In each embodiment, at least one conductive wall may enclose the volume of the first dielectric resonator 110 and the second dielectric resonator 120 as a whole. At least one conductive wall may be metal. Thus, a suitable excitation resonates the enclosed volume so that the first dielectric resonator 110 and the second dielectric resonator 120 become sources of electromagnetic vibration. The aperture 130 functions as a tuner for these vibrations, allowing the filter 100 to generate electromagnetic signals within an appropriate frequency range.
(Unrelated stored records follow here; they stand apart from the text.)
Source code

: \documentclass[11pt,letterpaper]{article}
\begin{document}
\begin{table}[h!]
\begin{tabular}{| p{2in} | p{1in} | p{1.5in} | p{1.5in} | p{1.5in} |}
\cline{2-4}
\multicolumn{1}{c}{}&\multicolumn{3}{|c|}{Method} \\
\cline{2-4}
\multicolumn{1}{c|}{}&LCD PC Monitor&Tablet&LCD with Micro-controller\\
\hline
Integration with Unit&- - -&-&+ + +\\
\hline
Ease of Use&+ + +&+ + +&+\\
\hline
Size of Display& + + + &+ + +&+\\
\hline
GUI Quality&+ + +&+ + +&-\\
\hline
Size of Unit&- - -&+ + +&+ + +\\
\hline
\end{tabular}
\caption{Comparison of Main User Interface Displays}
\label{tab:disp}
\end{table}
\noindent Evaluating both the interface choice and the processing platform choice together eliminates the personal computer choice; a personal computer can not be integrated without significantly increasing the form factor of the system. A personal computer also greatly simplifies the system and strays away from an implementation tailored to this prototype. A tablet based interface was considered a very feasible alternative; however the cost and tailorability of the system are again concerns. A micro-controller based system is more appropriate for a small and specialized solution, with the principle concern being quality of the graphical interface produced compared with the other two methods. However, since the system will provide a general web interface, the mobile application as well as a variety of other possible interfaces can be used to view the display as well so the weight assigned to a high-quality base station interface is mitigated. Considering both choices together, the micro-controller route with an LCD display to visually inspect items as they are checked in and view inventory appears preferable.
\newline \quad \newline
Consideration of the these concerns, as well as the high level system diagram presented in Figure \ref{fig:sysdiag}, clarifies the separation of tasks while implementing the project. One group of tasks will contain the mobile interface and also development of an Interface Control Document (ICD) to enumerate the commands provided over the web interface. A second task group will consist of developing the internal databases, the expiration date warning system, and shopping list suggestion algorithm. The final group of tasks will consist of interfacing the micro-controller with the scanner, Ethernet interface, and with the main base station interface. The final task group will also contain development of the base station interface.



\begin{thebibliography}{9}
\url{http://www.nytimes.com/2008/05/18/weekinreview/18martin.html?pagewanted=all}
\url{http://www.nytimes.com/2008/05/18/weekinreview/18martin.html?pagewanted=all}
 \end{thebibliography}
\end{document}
The need for tuning is particularly severe when the operation of the dielectric resonator must occur within a predetermined frequency range. High power dielectric resonators can be used extensively in applications such as video, audio, and other multimedia wireless broadcasts from a transmission tower to a receiver. In current practice in the United States, such techniques can transmit signals over the frequency spectrum of 716-722 MHz. Thus, the connection device 140 between the first dielectric resonator 110 and the second dielectric resonator 120 can provide accurate tuning within this spectral range. Exemplary connection devices for use with the filter 100 are described in more detail below with respect to FIGS. 4-9.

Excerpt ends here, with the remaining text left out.